**HOW TO COMPLETE THIS TASK**:
The lines to repeat are those below from the one containing "Microsoft Entra users are" down to the one containing "## Roles and permissions", both included; reproduce them exactly and nothing else.

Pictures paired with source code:
************

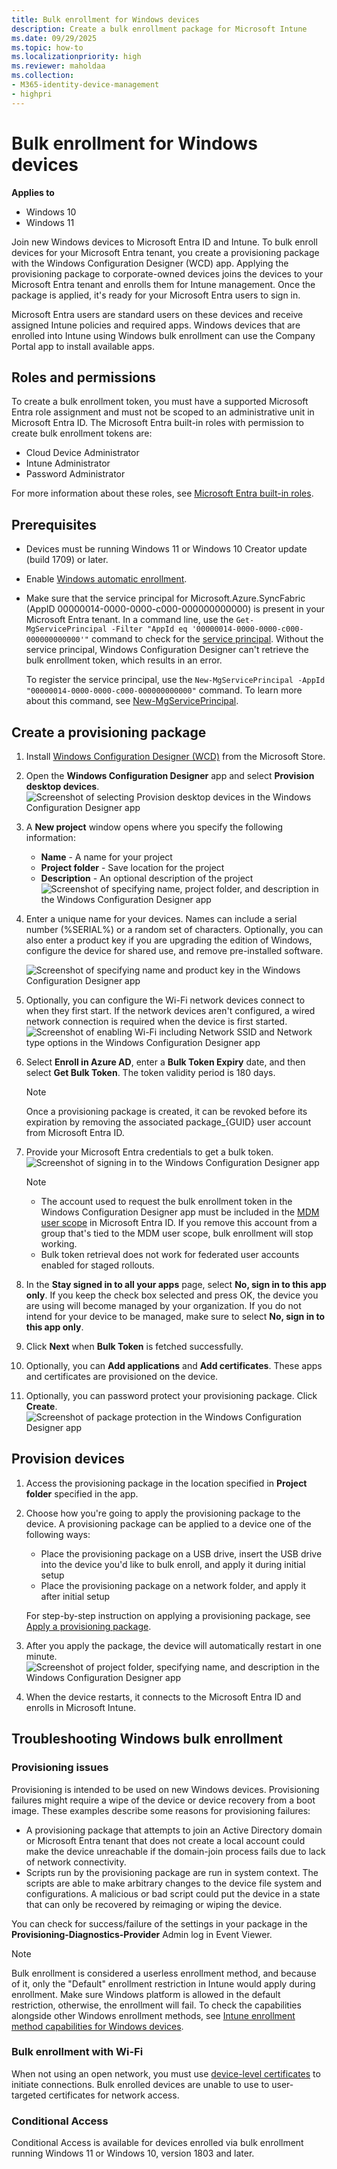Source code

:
 ```yaml
---
title: Bulk enrollment for Windows devices
description: Create a bulk enrollment package for Microsoft Intune
ms.date: 09/29/2025
ms.topic: how-to
ms.localizationpriority: high
ms.reviewer: maholdaa
ms.collection:
- M365-identity-device-management
- highpri
---
```

# Bulk enrollment for Windows devices

**Applies to**
- Windows 10
- Windows 11

Join new Windows devices to Microsoft Entra ID and Intune. To bulk enroll devices for your Microsoft Entra tenant, you create a provisioning package with the Windows Configuration Designer (WCD) app. Applying the provisioning package to corporate-owned devices joins the devices to your Microsoft Entra tenant and enrolls them for Intune management. Once the package is applied, it's ready for your Microsoft Entra users to sign in.

Microsoft Entra users are standard users on these devices and receive assigned Intune policies and required apps. Windows devices that are enrolled into Intune using Windows bulk enrollment can use the Company Portal app to install available apps.

## Roles and permissions

To create a bulk enrollment token, you must have a supported Microsoft Entra role assignment and must not be scoped to an administrative unit in Microsoft Entra ID. The Microsoft Entra built-in roles with permission to create bulk enrollment tokens are:

- Cloud Device Administrator
- Intune Administrator
- Password Administrator

For more information about these roles, see [Microsoft Entra built-in roles](/entra/identity/role-based-access-control/permissions-reference).


## Prerequisites

- Devices must be running Windows 11 or Windows 10 Creator update (build 1709) or later.
- Enable [Windows automatic enrollment](windows-enroll.md#enable-windows-automatic-enrollment).
- Make sure that the service principal for Microsoft.Azure.SyncFabric (AppID 00000014-0000-0000-c000-000000000000) is present in your Microsoft Entra tenant. In a command line, use the `Get-MgServicePrincipal -Filter "AppId eq '00000014-0000-0000-c000-000000000000'"` command to check for the [service principal](/entra/identity-platform/developer-glossary#service-principal-object). Without the service principal, Windows Configuration Designer can't retrieve the bulk enrollment token, which results in an error.

  To register the service principal, use the `New-MgServicePrincipal -AppId "00000014-0000-0000-c000-000000000000"` command. To learn more about this command, see [New-MgServicePrincipal](/powershell/module/microsoft.graph.applications/new-mgserviceprincipal).

## Create a provisioning package

1. Install [Windows Configuration Designer (WCD)](https://www.microsoft.com/p/windows-configuration-designer/9nblggh4tx22) from the Microsoft Store.

1. Open the **Windows Configuration Designer** app and select **Provision desktop devices**.
![Screenshot of selecting Provision desktop devices in the Windows Configuration Designer app](./media/windows-bulk-enroll/bulk-enroll-select.png)

1. A **New project** window opens where you specify the following information:
   - **Name** - A name for your project
   - **Project folder** - Save location for the project
   - **Description** - An optional description of the project
   ![Screenshot of specifying name, project folder, and description in the Windows Configuration Designer app](./media/windows-bulk-enroll/bulk-enroll-name.png)

1. Enter a unique name for your devices. Names can include a serial number (%SERIAL%) or a random set of characters. Optionally, you can also enter a product key if you are upgrading the edition of Windows, configure the device for shared use, and remove pre-installed software.

   ![Screenshot of specifying name and product key in the Windows Configuration Designer app](./media/windows-bulk-enroll/bulk-enroll-device.png)

1. Optionally, you can configure the Wi-Fi network devices connect to when they first start.  If the network devices aren't configured, a wired network connection is required when the device is first started.
![Screenshot of enabling Wi-Fi including Network SSID and Network type options in the Windows Configuration Designer app](./media/windows-bulk-enroll/bulk-enroll-network.png)

1. Select **Enroll in Azure AD**, enter a **Bulk Token Expiry** date, and then select **Get Bulk Token**. The token validity period is 180 days.

   > [!NOTE]
   > Once a provisioning package is created, it can be revoked before its expiration by removing the associated package_{GUID} user account from Microsoft Entra ID.
1. Provide your Microsoft Entra credentials to get a bulk token.
![Screenshot of signing in to the Windows Configuration Designer app](./media/windows-bulk-enroll/bulk-enroll-cred.png)

   > [!NOTE]
   > - The account used to request the bulk enrollment token in the Windows Configuration Designer app must be included in the [MDM user scope](windows-enroll.md#enable-windows-automatic-enrollment) in Microsoft Entra ID. If you remove this account from a group that's tied to the MDM user scope, bulk enrollment will stop working.
   > - Bulk token retrieval does not work for federated user accounts enabled for staged rollouts.

1. In the **Stay signed in to all your apps** page, select **No, sign in to this app only**. If you keep the check box selected and press OK, the device you are using will become managed by your organization. If you do not intend for your device to be managed, make sure to select **No, sign in to this app only**.

1. Click **Next** when **Bulk Token** is fetched successfully.

1. Optionally, you can **Add applications** and **Add certificates**. These apps and certificates are provisioned on the device.

1. Optionally, you can password protect your provisioning package.  Click **Create**.
![Screenshot of package protection in the Windows Configuration Designer app](./media/windows-bulk-enroll/bulk-enroll-create.png)

## Provision devices

1. Access the provisioning package in the location specified in **Project folder** specified in the app.

2. Choose how you're going to apply the provisioning package to the device.  A provisioning package can be applied to a device one of the following ways:
   - Place the provisioning package on a USB drive, insert the USB drive into the device you'd like to bulk enroll, and apply it during initial setup
   - Place the provisioning package on a network folder, and apply it after initial setup

   For step-by-step instruction on applying a provisioning package, see [Apply a provisioning package](/windows/configuration/provisioning-packages/provisioning-apply-package).

1. After you apply the package, the device will automatically restart in one minute.
![Screenshot of project folder, specifying name, and description in the Windows Configuration Designer app](./media/windows-bulk-enroll/bulk-enroll-add.png)

4. When the device restarts, it connects to the Microsoft Entra ID and enrolls in Microsoft Intune.

## Troubleshooting Windows bulk enrollment

### Provisioning issues
Provisioning is intended to be used on new Windows devices. Provisioning failures might require a wipe of the device or device recovery from a boot image. These examples describe some reasons for provisioning failures:

- A provisioning package that attempts to join an Active Directory domain or Microsoft Entra tenant that does not create a local account could make the device unreachable if the domain-join process fails due to lack of network connectivity.
- Scripts run by the provisioning package are run in system context. The scripts are able to make arbitrary changes to the device file system and configurations. A malicious or bad script could put the device in a state that can only be recovered by reimaging or wiping the device.

You can check for success/failure of the settings in your package in the **Provisioning-Diagnostics-Provider** Admin log in Event Viewer.

> [!NOTE]
> Bulk enrollment is considered a userless enrollment method, and because of it, only the "Default" enrollment restriction in Intune would apply during enrollment. Make sure Windows platform is allowed in the default restriction, otherwise, the enrollment will fail.
> To check the capabilities alongside other Windows enrollment methods, see [Intune enrollment method capabilities for Windows devices](../fundamentals/deployment-guide-enrollment-windows.md).

### Bulk enrollment with Wi-Fi

When not using an open network, you must use [device-level certificates](../protect/certificates-configure.md) to initiate connections. Bulk enrolled devices are unable to use to user-targeted certificates for network access.

### Conditional Access

Conditional Access is available for devices enrolled via bulk enrollment running Windows 11 or Windows 10, version 1803 and later.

************

**REPLY**:
Microsoft Entra users are standard users on these devices and receive assigned Intune policies and required apps. Windows devices that are enrolled into Intune using Windows bulk enrollment can use the Company Portal app to install available apps.

## Roles and permissions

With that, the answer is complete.